- Who am I?
- What time is it?
- Where am I?
- What surrounds me?
- What are the given circumstances?
- What are my relationships?
- What do I want?
- What is in my way?
- What do I do to get what I want?
The knowledge that every day there is something more to learn, something higher to reach for, something new to make for others, makes each day infinitely precious.Uta Hagen
An essential skill for an actor is understanding the character they are taking up. Without proper understanding, an actor will not be able to bring out the character or connect to the audience. The script will usually contain everything you need to know about the character, but there are some details you need to invent yourself. Whatever you do, it’s critical to remember that you must understand the character and know everything about it inside out.
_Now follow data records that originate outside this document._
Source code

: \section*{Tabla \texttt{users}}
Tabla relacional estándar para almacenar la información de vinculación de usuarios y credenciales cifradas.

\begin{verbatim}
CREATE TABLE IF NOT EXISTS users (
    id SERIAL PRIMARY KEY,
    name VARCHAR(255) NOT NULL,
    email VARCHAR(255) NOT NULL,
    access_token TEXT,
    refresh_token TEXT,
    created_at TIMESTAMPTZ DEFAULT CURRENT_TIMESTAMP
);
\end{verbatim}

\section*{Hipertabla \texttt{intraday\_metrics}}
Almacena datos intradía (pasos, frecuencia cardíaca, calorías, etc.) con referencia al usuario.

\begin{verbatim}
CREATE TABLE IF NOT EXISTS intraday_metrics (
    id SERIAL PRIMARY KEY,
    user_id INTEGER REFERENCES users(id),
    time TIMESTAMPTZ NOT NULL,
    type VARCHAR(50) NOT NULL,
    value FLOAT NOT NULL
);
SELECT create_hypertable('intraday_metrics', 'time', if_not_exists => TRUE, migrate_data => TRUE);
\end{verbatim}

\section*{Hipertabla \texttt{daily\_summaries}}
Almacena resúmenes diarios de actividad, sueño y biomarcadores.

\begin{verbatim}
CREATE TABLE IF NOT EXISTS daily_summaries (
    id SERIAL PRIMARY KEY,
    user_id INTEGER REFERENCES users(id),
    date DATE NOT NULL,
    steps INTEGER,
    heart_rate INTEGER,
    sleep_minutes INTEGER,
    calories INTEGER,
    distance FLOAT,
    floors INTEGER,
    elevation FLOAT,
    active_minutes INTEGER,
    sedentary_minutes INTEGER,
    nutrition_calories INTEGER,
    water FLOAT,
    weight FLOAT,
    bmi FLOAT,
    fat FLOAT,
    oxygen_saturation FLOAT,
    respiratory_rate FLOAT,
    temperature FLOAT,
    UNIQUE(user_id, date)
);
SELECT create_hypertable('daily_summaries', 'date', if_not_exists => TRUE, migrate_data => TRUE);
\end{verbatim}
That is where the Uta Hagen questions come in as a technique.
Who is Uta Hagen? If you are big on history, then you have heard of the legendary actress Uta Hagen. The actress influenced the acting industry in the 20th century. Her work is still playing a big role in today’s theatres. Uta made her debut in theatre in 1938 when she featured in The Seagull by Anton Chekov’s. Some of her other unforgettable works include Martha’s role in Who’s Afraid of Virginia Woolf and when she played against Marlon Brando in A Star Named Desire.
Uta Hagen is also a legendary coach who instructed some of the best actors known to history. She has her roots in the infamous Group Theatre. She taught in Herbert Berghof studio in New York. Those are not her only accolades, as Uta Hagen is an author. She wrote two books;
|Respect for Acting by Uta Hagen (1973)||A Challenge for the Actor by Uta Hagen (1991)|
In the first book; “Respect for Acting” she outlines the Uta Hagen 9 questions that every actor should ask themselves when preparing for a role. In her second book; “A Challenge for the Actor” she reframed the questions into six steps. Her acting technique was moistly based on, but her technique encompassed the roles for everyone in the craft; the director, teacher, actor, and writer. Let’s take a look at the nine Uta Hagen questions.
Who am I?
The first step to understanding your character is understanding who they are. The question must answer the following details;
- Name: the name of the character speaks volumes, including the family or where the person belongs. Depending on the script setting, the name may also tell you the class of the person. Ensure to look out for even the smallest details associated with the name.
- Age: are you playing a teenager or a young mature woman? The age of the character also shapes the role.
- Physical traits: look lout for any unique features or disabilities the character may have. For instance, in My Left Foot, Christy Brown is suffering from cerebral palsy, and only his left foot is working. Day-Lewis had to play his character to suit his character.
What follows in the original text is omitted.